Но все-таки, «пока жива», она не может допустить «прошлогоднешнего». А как, где, каким образом жить иначе, она тоже не знает. Она смертельно тоскует без сына и потому думает о Москве. Но деться ей фактически и там некуда.
«Остановиться я не могу у твоей матери, первое: я дала слово, для сохранения здоровья, не жить в чужом доме».
Она уже и вслух называет его чужим!
«Второе — вид один Л. Н. для меня неприятен». И Стрепетова с ужасом напоминает: «эта женщина молилась о моей смерти, а я почти умирающая действительно…» И дальше с содроганием уточняет: «…ее точенье целый день, поддразнивание, хвастовство — все невыносимо…»
У нее никогда не было такой уймы свободного времени, как во время болезни.

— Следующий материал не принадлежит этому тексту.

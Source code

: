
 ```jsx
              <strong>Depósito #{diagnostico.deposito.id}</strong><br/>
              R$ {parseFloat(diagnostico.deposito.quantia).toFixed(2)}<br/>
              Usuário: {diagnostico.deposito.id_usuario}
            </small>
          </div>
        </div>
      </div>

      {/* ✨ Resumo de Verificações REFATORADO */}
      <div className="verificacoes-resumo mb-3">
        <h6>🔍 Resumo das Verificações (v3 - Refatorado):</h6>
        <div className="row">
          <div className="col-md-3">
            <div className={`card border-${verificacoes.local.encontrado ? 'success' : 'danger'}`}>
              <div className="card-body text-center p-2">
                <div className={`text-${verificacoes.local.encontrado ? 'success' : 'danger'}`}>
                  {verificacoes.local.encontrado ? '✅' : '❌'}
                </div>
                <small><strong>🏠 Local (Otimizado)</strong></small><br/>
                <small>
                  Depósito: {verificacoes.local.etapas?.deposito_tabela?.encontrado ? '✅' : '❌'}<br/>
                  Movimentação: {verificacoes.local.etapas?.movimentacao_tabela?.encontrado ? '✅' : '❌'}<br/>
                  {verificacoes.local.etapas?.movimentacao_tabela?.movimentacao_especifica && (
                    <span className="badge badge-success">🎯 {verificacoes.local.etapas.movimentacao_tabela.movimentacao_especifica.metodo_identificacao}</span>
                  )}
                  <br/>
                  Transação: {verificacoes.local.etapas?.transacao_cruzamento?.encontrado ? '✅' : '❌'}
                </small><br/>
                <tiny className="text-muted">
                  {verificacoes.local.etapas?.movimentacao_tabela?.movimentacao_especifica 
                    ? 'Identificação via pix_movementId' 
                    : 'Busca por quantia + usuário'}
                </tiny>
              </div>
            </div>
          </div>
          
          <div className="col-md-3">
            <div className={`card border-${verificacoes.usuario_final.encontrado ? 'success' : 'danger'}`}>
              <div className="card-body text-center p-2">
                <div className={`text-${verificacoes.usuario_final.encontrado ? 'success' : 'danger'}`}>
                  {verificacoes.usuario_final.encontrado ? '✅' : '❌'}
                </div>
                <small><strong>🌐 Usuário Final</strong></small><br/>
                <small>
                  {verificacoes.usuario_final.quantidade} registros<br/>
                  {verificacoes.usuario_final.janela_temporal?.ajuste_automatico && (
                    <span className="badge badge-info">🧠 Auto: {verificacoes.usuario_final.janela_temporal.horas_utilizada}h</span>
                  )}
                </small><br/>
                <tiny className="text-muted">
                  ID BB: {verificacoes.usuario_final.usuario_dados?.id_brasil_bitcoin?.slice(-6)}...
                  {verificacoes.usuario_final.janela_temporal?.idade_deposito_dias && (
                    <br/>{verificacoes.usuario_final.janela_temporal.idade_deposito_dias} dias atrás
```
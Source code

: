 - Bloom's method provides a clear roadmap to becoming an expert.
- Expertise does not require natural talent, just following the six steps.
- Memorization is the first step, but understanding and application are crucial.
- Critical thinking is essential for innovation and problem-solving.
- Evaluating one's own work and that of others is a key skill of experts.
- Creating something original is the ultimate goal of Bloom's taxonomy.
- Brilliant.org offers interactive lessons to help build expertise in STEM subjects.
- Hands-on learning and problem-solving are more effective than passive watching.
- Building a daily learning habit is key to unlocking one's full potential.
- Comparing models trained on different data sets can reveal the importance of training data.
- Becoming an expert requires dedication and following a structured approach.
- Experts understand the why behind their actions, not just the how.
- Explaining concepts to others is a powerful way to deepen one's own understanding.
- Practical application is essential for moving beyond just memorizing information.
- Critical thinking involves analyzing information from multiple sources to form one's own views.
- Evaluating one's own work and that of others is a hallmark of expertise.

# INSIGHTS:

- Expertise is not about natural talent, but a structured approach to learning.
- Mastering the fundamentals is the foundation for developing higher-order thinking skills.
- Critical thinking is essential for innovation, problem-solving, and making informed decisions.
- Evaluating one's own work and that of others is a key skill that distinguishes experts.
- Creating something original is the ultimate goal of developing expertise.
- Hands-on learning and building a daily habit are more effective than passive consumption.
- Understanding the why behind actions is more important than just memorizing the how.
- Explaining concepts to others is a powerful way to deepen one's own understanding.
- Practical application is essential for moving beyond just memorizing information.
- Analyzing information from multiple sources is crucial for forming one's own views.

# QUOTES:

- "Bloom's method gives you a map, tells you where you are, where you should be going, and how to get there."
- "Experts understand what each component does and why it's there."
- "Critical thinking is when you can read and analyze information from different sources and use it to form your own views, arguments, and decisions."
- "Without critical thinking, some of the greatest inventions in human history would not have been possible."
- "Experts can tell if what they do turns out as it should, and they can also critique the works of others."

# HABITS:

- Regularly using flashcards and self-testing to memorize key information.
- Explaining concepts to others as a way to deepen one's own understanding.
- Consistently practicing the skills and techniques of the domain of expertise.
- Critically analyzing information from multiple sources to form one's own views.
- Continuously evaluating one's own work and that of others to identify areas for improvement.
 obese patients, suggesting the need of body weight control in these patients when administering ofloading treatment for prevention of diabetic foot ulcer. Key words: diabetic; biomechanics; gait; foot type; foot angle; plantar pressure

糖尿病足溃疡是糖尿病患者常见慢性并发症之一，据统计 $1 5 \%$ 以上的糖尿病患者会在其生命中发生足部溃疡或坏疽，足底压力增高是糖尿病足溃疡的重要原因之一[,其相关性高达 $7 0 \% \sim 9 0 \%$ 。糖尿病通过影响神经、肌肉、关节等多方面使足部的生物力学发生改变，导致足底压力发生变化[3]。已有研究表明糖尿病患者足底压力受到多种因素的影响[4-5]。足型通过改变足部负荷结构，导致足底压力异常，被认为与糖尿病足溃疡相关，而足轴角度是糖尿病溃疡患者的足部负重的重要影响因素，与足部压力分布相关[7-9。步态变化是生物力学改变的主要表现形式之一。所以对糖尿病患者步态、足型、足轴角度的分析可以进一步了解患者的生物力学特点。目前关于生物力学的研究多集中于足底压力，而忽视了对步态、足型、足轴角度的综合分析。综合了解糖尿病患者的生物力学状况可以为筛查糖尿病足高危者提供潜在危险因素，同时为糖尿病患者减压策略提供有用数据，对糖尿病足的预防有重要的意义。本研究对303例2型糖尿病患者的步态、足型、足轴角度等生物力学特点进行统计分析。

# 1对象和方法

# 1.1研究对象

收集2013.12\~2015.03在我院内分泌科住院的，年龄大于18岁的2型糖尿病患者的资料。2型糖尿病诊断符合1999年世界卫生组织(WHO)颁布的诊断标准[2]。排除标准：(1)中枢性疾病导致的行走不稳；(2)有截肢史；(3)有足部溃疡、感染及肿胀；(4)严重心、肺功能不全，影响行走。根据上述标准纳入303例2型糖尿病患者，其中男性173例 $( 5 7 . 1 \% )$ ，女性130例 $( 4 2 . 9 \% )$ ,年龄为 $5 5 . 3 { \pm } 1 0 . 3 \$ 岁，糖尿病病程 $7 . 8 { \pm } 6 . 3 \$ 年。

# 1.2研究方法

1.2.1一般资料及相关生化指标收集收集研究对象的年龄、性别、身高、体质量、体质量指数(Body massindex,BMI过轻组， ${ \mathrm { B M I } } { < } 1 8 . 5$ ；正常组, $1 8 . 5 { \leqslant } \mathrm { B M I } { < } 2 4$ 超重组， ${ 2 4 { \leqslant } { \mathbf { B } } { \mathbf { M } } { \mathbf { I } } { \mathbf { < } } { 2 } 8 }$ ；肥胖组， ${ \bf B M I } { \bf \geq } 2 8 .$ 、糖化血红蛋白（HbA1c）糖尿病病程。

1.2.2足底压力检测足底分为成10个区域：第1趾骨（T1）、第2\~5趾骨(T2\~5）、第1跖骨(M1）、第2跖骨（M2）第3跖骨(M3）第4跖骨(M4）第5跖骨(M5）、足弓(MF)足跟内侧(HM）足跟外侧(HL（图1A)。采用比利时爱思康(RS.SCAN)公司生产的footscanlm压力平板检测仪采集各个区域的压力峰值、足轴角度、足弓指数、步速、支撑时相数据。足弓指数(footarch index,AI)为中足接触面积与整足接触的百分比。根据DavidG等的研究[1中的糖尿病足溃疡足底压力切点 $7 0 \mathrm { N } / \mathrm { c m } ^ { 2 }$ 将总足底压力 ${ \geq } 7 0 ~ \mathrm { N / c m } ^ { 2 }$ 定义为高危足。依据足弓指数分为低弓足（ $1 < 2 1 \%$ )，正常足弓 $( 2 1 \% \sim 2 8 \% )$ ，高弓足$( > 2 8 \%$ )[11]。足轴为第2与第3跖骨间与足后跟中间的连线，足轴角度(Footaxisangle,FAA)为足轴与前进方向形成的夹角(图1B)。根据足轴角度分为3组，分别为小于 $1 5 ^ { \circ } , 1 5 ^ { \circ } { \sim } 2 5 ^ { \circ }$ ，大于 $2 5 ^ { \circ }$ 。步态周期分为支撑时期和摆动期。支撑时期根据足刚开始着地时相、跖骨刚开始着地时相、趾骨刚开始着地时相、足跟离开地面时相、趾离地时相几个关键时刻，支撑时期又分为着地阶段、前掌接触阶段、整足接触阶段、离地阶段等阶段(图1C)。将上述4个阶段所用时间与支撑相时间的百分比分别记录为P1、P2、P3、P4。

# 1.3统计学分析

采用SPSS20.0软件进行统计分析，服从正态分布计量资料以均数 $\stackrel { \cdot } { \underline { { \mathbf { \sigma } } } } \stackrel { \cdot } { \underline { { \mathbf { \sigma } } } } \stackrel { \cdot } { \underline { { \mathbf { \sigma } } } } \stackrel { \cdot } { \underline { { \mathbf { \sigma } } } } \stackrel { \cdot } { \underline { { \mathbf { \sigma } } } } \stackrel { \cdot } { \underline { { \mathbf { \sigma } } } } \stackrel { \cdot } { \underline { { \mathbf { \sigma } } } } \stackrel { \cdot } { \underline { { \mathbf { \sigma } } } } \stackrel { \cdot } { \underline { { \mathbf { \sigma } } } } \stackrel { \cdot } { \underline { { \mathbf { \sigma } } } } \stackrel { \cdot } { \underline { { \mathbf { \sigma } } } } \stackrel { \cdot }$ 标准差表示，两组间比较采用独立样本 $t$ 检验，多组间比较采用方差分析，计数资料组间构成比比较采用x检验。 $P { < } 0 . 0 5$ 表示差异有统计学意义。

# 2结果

Ей некуда деться от своих тревог и раздумий. Ее преследуют все те же вопросы. Плохое разрастается внутри, как опухоль. И давит физически даже во сне. Давит больше, чем боль в желудке. Стрепетовой хочется разобраться спокойно, без истерики и плавящего мозг гнева.
«Согласись, Модест, — увещевает, а не грозит она, — что нельзя же нам жить все время — я в одном месте, ты — в другом… Эта… разрозненная жизнь для меня тяжела, лучше жить отдельно! Хочешь быть настоящим мужем и женой, будем жить вместе, поддерживая и успокаивая друг друга. А то я и одна умру!..»
Совсем просто! Даже беззлобно! Как будто и слепое, беспробудное одиночество и смерть — будничные обстоятельства, не больше! Как будто она уже примирилась с тем, что «должно, явилась в жизнь одинокой, так и жизнь покончить» надо бы!
По существу, она не так далека от истины. Что другое, а одиночество разделит с ней жизнь до конца. Но конец наступит нескоро. И только тогда, когда у нее отнимут театр. Сейчас, как бы ей ни было плохо, театр сохраняет и веру, и смысл существования.
«Да, главное, я хочу жить для сцены» (разрядка моя. — Р. Б.), — пишет она.
И потому, что хочет, находит в себе силы жить.
Как это ни трудно. Как иногда даже ни оскорбительно. Потому-то она и констатирует без всякого гнева, с покойной и оттого еще более страшной обреченностью:
«Стало быть, я уже вполовину мертвая, ты играешь „Горькую судьбину“ и с чужой женщиной…»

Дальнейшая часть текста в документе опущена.